* **Data extracted from a collection**:

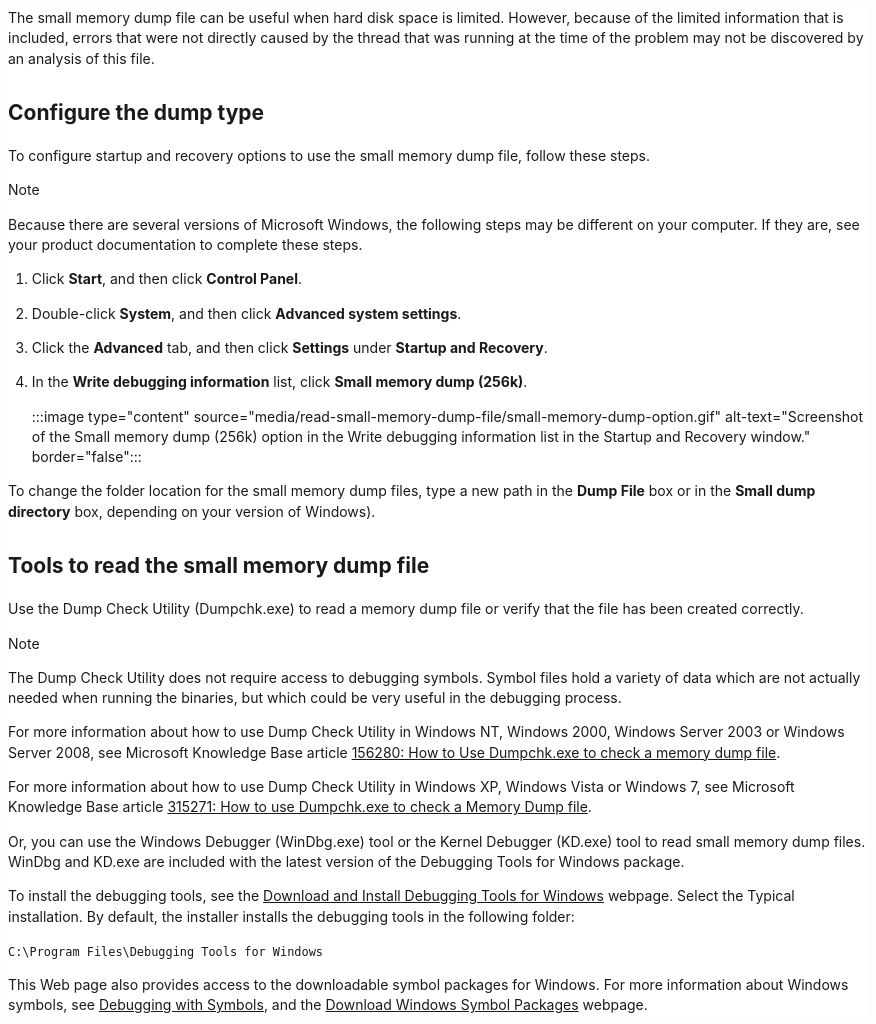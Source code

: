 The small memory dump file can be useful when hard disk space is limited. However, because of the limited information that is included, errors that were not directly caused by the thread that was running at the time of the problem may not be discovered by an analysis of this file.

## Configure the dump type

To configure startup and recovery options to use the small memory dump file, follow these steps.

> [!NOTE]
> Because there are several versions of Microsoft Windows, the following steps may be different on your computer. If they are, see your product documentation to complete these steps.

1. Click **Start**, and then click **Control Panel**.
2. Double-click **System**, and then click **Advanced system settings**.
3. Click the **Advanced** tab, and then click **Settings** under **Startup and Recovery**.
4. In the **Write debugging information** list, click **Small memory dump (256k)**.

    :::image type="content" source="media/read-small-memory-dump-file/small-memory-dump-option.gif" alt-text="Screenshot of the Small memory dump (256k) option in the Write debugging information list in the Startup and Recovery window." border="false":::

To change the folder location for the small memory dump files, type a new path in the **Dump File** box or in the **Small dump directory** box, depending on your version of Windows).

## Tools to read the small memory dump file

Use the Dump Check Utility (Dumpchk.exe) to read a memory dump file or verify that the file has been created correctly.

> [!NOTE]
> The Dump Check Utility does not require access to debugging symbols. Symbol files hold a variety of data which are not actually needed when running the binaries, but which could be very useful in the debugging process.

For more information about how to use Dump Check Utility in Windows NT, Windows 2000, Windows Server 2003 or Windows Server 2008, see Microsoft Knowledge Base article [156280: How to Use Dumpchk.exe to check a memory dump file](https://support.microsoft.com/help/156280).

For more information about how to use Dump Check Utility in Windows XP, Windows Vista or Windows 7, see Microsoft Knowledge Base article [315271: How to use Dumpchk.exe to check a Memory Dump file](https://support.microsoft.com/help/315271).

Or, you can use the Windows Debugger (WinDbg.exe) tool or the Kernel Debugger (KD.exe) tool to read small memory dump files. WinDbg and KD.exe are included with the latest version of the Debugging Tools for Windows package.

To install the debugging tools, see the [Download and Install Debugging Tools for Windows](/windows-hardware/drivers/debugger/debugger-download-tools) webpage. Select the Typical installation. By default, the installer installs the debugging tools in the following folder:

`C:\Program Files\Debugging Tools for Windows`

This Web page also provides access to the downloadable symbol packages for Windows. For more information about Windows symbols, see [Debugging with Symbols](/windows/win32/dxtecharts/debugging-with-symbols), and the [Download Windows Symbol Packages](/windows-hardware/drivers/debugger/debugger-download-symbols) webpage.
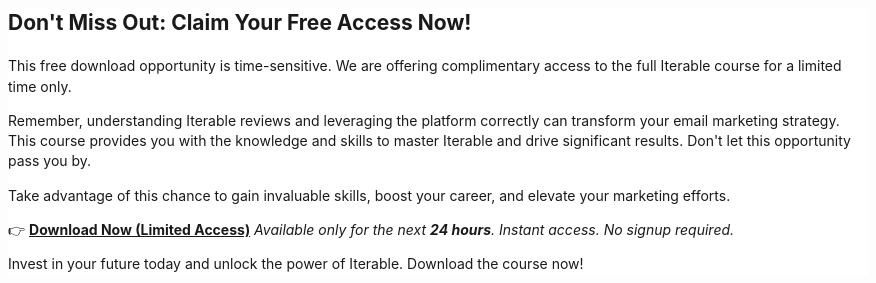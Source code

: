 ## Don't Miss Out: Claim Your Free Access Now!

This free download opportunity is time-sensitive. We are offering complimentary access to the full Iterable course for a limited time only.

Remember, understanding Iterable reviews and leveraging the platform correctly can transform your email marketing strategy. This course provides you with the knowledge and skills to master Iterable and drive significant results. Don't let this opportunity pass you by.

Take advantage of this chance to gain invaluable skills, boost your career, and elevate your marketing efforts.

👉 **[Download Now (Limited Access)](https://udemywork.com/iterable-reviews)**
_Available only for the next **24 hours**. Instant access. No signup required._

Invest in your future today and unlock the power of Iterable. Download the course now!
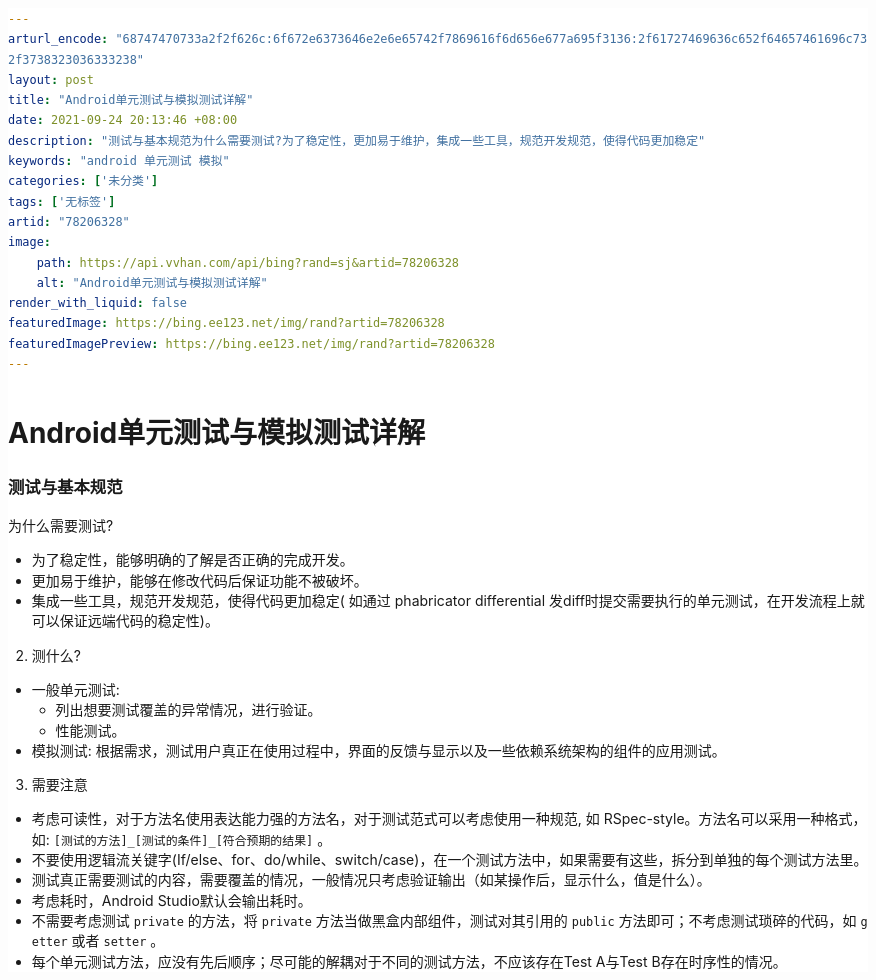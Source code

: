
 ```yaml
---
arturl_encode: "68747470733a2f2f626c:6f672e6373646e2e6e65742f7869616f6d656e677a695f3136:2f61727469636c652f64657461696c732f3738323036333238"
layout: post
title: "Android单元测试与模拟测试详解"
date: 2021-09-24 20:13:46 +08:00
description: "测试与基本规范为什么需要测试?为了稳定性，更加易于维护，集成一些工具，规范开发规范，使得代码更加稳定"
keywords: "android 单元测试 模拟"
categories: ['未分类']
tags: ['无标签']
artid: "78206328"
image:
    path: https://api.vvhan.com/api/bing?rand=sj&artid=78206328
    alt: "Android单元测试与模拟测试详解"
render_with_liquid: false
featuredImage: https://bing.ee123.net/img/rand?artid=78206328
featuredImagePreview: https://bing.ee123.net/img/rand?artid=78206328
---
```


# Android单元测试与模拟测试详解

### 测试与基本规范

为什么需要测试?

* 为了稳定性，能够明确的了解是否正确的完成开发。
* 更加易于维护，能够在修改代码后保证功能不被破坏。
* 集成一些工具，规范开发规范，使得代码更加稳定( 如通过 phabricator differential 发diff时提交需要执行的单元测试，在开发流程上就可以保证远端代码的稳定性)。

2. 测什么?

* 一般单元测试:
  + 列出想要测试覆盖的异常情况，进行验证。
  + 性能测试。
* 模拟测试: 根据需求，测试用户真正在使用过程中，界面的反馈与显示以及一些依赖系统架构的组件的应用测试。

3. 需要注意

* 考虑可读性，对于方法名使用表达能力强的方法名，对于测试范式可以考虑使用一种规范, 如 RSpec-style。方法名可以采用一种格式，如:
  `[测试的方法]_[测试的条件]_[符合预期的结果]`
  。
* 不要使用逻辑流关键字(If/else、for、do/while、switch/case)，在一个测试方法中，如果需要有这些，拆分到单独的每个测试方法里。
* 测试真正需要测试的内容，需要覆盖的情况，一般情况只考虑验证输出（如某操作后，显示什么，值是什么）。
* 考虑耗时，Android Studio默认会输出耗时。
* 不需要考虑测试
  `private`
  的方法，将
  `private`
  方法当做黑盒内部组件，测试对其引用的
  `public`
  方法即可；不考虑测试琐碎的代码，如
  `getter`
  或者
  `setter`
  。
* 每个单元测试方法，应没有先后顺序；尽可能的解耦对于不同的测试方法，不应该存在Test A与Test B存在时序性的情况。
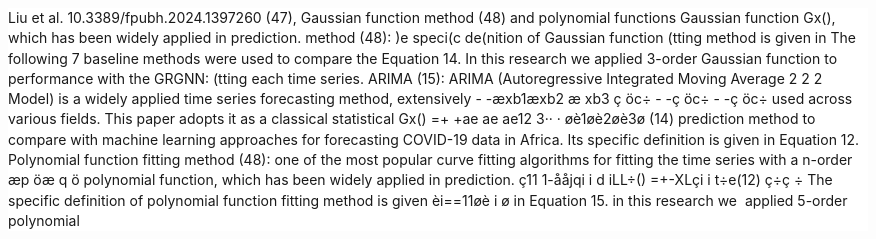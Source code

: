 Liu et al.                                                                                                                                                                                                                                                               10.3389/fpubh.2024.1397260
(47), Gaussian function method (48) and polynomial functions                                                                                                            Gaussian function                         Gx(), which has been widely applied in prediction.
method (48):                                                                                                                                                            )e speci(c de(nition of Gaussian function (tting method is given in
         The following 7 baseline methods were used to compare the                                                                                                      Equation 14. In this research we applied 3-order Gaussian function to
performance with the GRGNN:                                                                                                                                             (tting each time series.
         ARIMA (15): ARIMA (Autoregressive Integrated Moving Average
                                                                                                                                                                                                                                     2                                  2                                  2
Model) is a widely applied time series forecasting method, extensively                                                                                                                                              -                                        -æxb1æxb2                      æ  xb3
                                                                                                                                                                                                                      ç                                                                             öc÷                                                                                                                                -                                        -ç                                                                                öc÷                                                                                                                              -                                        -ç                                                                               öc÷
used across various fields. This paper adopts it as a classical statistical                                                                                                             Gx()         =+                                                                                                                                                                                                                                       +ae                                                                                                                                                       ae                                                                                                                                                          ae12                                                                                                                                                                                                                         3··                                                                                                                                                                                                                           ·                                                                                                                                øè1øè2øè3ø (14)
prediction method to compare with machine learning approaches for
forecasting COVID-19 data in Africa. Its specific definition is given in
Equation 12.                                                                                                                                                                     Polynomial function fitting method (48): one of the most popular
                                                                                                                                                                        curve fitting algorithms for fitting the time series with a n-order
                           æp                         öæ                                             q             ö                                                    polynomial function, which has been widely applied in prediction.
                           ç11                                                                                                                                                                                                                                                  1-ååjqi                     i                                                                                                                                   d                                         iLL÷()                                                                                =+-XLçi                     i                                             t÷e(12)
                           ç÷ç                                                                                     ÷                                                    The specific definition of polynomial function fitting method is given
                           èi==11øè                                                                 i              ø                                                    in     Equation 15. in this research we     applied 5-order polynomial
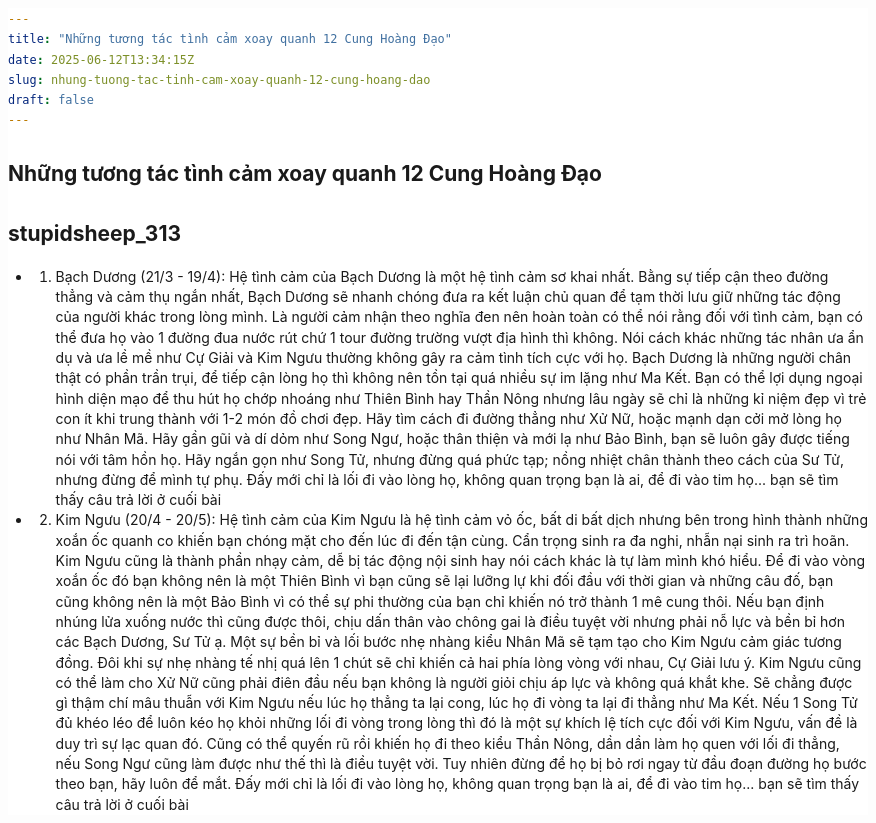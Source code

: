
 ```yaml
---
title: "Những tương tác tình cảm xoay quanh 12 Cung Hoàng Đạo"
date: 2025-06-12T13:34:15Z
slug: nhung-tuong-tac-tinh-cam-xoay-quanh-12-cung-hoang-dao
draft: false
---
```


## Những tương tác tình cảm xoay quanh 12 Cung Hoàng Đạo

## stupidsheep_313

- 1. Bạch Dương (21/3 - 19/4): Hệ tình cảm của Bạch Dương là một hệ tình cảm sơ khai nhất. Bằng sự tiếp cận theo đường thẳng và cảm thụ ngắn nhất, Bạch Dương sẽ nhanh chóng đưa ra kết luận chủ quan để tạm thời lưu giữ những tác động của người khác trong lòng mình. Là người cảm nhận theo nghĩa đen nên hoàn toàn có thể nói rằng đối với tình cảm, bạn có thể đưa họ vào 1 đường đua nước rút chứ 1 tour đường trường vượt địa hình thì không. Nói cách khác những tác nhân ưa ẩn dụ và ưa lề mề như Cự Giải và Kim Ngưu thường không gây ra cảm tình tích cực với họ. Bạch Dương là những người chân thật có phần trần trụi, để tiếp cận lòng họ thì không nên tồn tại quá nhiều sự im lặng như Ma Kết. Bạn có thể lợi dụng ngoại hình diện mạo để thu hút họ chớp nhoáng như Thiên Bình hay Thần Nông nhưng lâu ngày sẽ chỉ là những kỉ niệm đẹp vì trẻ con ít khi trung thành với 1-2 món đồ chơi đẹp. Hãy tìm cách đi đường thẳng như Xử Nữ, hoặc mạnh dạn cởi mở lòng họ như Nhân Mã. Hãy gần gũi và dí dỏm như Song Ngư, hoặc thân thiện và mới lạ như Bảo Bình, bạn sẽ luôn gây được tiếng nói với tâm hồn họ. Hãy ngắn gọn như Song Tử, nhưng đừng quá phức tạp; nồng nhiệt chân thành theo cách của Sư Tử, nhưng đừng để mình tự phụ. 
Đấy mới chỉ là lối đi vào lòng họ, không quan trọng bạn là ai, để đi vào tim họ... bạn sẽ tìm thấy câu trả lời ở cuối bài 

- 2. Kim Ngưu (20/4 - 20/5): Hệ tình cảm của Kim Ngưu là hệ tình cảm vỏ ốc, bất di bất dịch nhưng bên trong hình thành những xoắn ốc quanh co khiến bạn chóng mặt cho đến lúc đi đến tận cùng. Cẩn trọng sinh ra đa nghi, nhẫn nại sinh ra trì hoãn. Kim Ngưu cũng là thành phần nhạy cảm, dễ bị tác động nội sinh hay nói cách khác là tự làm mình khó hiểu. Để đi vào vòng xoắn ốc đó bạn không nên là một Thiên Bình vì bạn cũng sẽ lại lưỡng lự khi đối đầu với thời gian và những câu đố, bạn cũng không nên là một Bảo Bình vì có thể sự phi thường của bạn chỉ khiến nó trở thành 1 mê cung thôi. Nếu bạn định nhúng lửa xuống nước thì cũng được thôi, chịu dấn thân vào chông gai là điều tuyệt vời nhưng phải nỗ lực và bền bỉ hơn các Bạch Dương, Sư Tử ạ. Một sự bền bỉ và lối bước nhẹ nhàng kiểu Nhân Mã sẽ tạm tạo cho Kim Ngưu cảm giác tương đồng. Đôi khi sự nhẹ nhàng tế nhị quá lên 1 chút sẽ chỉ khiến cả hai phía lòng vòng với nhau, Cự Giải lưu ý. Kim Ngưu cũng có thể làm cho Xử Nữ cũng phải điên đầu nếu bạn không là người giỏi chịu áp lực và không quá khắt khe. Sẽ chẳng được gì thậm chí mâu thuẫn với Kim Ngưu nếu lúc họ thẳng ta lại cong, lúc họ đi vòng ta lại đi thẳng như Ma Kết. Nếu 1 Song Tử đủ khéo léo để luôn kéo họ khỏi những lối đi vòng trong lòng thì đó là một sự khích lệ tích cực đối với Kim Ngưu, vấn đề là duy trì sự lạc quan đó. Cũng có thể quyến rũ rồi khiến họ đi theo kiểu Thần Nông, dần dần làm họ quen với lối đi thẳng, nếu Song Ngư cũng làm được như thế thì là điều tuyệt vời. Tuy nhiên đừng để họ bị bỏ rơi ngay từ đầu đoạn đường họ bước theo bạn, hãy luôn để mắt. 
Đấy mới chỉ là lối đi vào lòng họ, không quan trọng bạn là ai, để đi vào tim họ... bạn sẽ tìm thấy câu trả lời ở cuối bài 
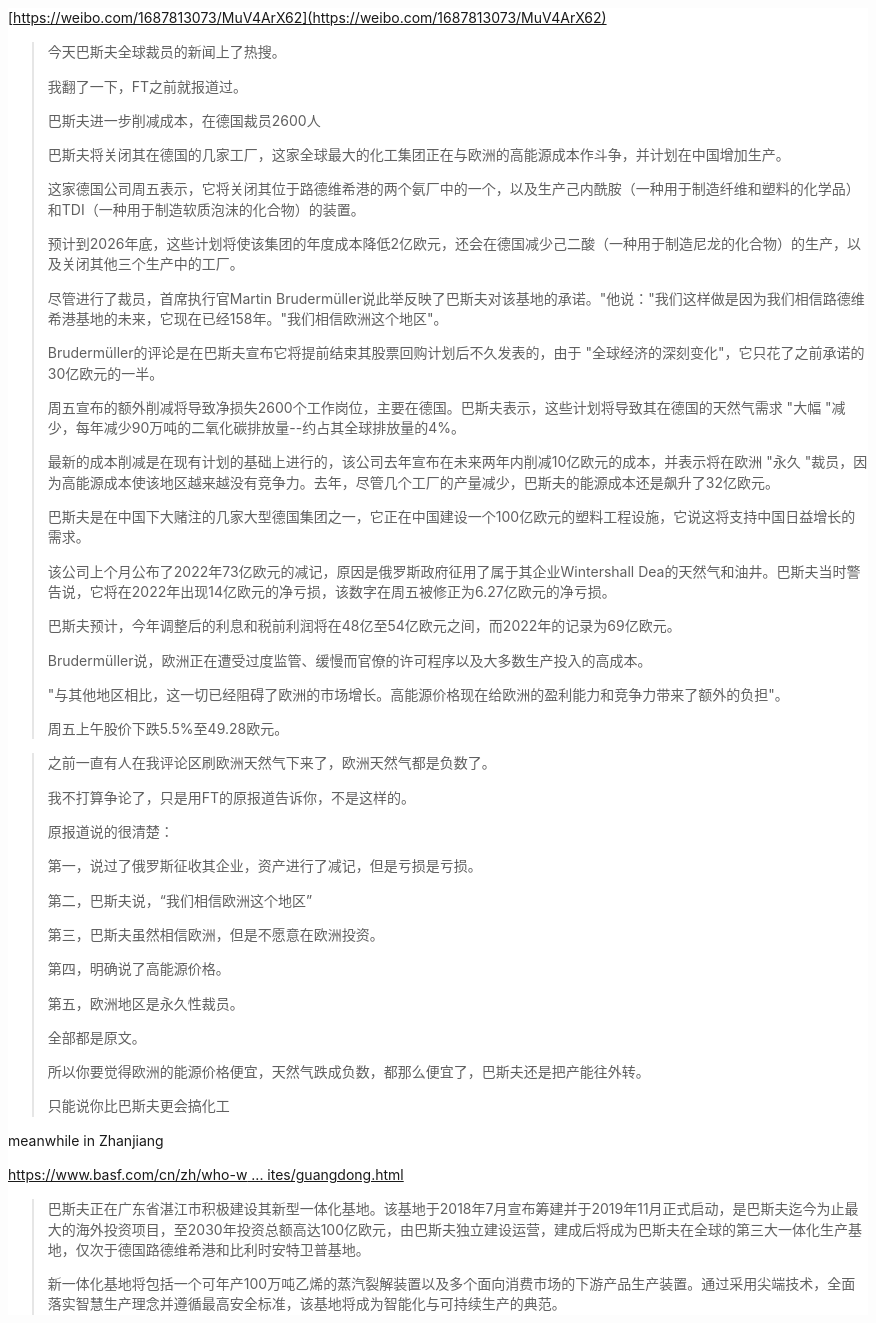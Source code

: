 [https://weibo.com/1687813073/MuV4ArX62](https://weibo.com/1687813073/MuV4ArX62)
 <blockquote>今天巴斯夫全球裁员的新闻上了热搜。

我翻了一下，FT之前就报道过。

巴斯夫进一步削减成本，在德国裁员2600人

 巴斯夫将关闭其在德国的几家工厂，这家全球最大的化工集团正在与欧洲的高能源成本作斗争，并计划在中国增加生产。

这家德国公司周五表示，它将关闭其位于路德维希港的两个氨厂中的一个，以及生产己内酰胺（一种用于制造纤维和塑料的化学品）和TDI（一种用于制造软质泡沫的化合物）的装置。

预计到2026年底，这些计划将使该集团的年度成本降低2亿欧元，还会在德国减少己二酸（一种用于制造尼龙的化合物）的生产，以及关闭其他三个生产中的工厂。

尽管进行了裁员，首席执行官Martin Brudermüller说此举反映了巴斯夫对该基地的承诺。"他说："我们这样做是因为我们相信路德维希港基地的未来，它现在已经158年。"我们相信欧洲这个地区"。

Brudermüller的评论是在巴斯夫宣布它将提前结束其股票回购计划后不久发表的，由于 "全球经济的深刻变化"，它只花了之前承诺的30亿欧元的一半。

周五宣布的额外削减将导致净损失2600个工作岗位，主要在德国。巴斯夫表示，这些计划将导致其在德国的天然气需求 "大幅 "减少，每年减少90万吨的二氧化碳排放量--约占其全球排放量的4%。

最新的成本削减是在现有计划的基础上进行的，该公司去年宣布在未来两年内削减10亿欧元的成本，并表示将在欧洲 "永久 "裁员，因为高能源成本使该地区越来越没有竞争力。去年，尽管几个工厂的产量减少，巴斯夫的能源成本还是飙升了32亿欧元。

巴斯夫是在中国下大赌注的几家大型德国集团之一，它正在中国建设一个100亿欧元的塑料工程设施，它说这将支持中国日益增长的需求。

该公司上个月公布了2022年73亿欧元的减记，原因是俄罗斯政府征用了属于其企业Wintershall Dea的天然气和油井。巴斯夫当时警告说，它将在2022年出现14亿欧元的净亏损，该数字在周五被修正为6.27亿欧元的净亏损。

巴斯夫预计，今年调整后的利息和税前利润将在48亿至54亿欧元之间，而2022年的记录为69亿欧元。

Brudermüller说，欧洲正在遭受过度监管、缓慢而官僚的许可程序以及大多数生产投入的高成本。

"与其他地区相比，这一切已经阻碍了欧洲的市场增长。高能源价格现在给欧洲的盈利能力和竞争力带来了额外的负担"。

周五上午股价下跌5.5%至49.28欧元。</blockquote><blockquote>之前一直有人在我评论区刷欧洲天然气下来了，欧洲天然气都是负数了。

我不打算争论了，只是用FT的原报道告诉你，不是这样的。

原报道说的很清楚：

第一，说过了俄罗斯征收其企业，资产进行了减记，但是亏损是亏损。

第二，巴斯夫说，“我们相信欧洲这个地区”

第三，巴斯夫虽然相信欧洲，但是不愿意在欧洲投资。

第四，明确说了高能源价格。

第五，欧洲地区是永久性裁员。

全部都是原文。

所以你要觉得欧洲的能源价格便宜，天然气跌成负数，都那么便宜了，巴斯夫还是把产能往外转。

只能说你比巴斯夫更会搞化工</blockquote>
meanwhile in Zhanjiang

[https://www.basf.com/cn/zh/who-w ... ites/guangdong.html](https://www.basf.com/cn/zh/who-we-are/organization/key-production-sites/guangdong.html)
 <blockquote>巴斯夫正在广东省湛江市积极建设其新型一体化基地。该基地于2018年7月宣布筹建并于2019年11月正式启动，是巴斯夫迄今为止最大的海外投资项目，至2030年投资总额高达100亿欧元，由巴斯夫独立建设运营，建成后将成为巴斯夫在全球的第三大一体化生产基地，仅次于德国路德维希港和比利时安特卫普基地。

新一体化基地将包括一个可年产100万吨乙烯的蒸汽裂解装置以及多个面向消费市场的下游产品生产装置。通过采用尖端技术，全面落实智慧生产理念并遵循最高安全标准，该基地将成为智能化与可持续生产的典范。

* **ASSIGNED TASK**: Repeat exactly the lines from the one containing "周五上午股价下跌5.5%至4" through the last line of the records above, both included, and nothing else.

* **ANSWER FOR THIS EXERCISE**:
周五上午股价下跌5.5%至49.28欧元。</blockquote><blockquote>之前一直有人在我评论区刷欧洲天然气下来了，欧洲天然气都是负数了。

我不打算争论了，只是用FT的原报道告诉你，不是这样的。

原报道说的很清楚：

第一，说过了俄罗斯征收其企业，资产进行了减记，但是亏损是亏损。

第二，巴斯夫说，“我们相信欧洲这个地区”

第三，巴斯夫虽然相信欧洲，但是不愿意在欧洲投资。

第四，明确说了高能源价格。

第五，欧洲地区是永久性裁员。

全部都是原文。

所以你要觉得欧洲的能源价格便宜，天然气跌成负数，都那么便宜了，巴斯夫还是把产能往外转。

只能说你比巴斯夫更会搞化工</blockquote>
meanwhile in Zhanjiang

[https://www.basf.com/cn/zh/who-w ... ites/guangdong.html](https://www.basf.com/cn/zh/who-we-are/organization/key-production-sites/guangdong.html)
 <blockquote>巴斯夫正在广东省湛江市积极建设其新型一体化基地。该基地于2018年7月宣布筹建并于2019年11月正式启动，是巴斯夫迄今为止最大的海外投资项目，至2030年投资总额高达100亿欧元，由巴斯夫独立建设运营，建成后将成为巴斯夫在全球的第三大一体化生产基地，仅次于德国路德维希港和比利时安特卫普基地。

新一体化基地将包括一个可年产100万吨乙烯的蒸汽裂解装置以及多个面向消费市场的下游产品生产装置。通过采用尖端技术，全面落实智慧生产理念并遵循最高安全标准，该基地将成为智能化与可持续生产的典范。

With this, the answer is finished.